In a small firm, then, the budgeting process mainly consists of the owner jotting down knowledge already in his or her head. Perhaps there is some need for discussion, or maybe there are a few new developments he or she wasn’t aware of before starting the budgeting process. But beyond that the owner is the main source for budgeting knowledge.

As the firm gets bigger, the budgeting process changes significantly because firm knowledge is no longer concentrated in the owner. Instead knowledge becomes more and more decentralized. That is, knowledge is spread around the firm.

In large firms, the employees and managers in one department might know more specifics about drivers of revenue, while employees and managers in another department might know more specifics about drivers of costs. Customer interaction might be primarily taking place in a third department.

Furthermore the “owner” of a large firm is often a distant set of constantly-changing shareholders who manage the firm through the intermediary device of a board of directors. This board of directors and the executives they hire are almost certain not to possess the ground-level, specific knowledge that makes good budgets. Not like the owner of a small firm does.

The further up the org chart you go the less likely it is that the person has up-to-date knowledge about drivers of revenue and costs.

The budget in a large firm is not a routine matter of documenting knowledge that’s already in the owner’s head. Instead a large firm’s budget is a knowledge sharing tool.

9.2.2 Budget Participation

In a large firm, there is almost always some degree of budget participation. Budget participation is how much a person is assigned to share his or her budget-relevant knowledge about the firm with a supervisor.
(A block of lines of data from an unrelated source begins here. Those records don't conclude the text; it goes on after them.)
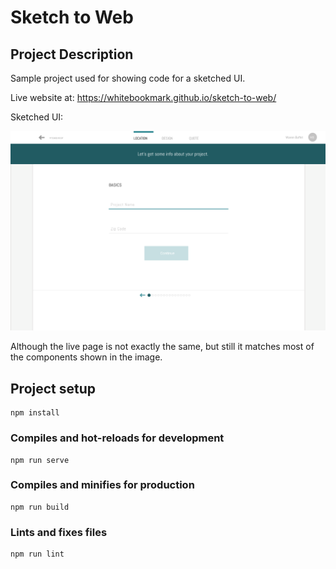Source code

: # Sketch to Web

## Project Description
Sample project used for showing code for a sketched UI.

Live website at: https://whitebookmark.github.io/sketch-to-web/

Sketched UI:

![Sketched UI](https://raw.githubusercontent.com/WhiteBookmark/sketch-to-web/master/sketch.png "UI")


Although the live page is not exactly the same, but still it matches most of the components shown in the image.

## Project setup
```
npm install
```

### Compiles and hot-reloads for development
```
npm run serve
```

### Compiles and minifies for production
```
npm run build
```

### Lints and fixes files
```
npm run lint
```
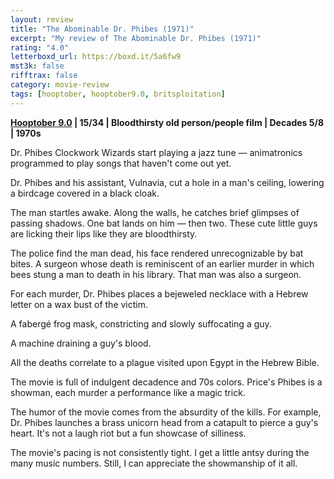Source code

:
 ```yaml
---
layout: review
title: "The Abominable Dr. Phibes (1971)"
excerpt: "My review of The Abominable Dr. Phibes (1971)"
rating: "4.0"
letterboxd_url: https://boxd.it/5a6fw9
mst3k: false
rifftrax: false
category: movie-review
tags: [hooptober, hooptober9.0, britsploitation]
---
```


<b><a href="https://boxd.it/pOmcY/detail" target="_blank" rel="noopener">Hooptober 9.0</a> | 15/34 | Bloodthirsty old person/people film | Decades 5/8 | 1970s</b>

Dr. Phibes Clockwork Wizards start playing a jazz tune — animatronics programmed to play songs that haven't come out yet.

Dr. Phibes and his assistant, Vulnavia, cut a hole in a man's ceiling, lowering a birdcage covered in a black cloak.

The man startles awake. Along the walls, he catches brief glimpses of passing shadows. One bat lands on him — then two. These cute little guys are licking their lips like they are bloodthirsty.

The police find the man dead, his face rendered unrecognizable by bat bites. A surgeon whose death is reminiscent of an earlier murder in which bees stung a man to death in his library. That man was also a surgeon.

For each murder, Dr. Phibes places a bejeweled necklace with a Hebrew letter on a wax bust of the victim.

A fabergé frog mask, constricting and slowly suffocating a guy.

A machine draining a guy's blood.

All the deaths correlate to a plague visited upon Egypt in the Hebrew Bible.

The movie is full of indulgent decadence and 70s colors. Price's Phibes is a showman, each murder a performance like a magic trick.

The humor of the movie comes from the absurdity of the kills. For example, Dr. Phibes launches a brass unicorn head from a catapult to pierce a guy's heart. It's not a laugh riot but a fun showcase of silliness.

The movie's pacing is not consistently tight. I get a little antsy during the many music numbers. Still, I can appreciate the showmanship of it all.
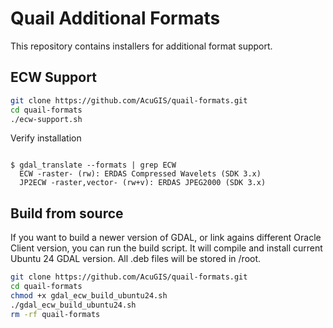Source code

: # Quail Additional Formats

This repository contains installers for additional format support.

## ECW Support

```bash
git clone https://github.com/AcuGIS/quail-formats.git
cd quail-formats
./ecw-support.sh

```


Verify installation

```console

$ gdal_translate --formats | grep ECW
  ECW -raster- (rw): ERDAS Compressed Wavelets (SDK 3.x)
  JP2ECW -raster,vector- (rw+v): ERDAS JPEG2000 (SDK 3.x)

```



## Build from source
If you want to build a newer version of GDAL, or link agains different Oracle Client version, you can run the build script. It will compile and install current Ubuntu 24 GDAL version. All .deb files will be stored in /root.
```bash
git clone https://github.com/AcuGIS/quail-formats.git
cd quail-formats
chmod +x gdal_ecw_build_ubuntu24.sh
./gdal_ecw_build_ubuntu24.sh
rm -rf quail-formats

```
Budget participation is simply how bottom-up the budget is. At one extreme the employees at the lowest level of the org chart provide the estimates that make up the budget and supervisors have no say in the matter. At the other extreme top executives draw up a budget and impose it unilaterally on the entire firm.

I doubt either of these extremes exists in practice. Most firms are somewhere in the middle: asking for some bottom-up input and using some top-down direction. Bottom-up input includes middle managers and line managers. Compared to top executives these managers often have much more direct knowledge about the firm’s ground-level operations.

Budget participation is a prerequisite for using a budget as a knowledge sharing tool. If the firm is not allowing input from across the firm, where knowledge is distributed, then the quality of the budget is likely to be low.

Look at the map below. What do you think makes the blue and orange countries different from the gray countries?

(Note: there’s no intended distinction between blue countries and orange countries. I use two different colors solely to improve visibility.)

The blue and orange countries have had a local version of the television show Undercover Boss or have had the United Stated version of the show on air (per Wikipedia). That’s widespread for a TV show!

Why? For one thing the premise of Undercover Boss is widely understood. Top executives in a firm will almost always be surprised at the conditions on the ground in their firm. That’s just part of the decentralized nature of knowledge within a large firm.

It’s also a good recipe for television drama, apparently.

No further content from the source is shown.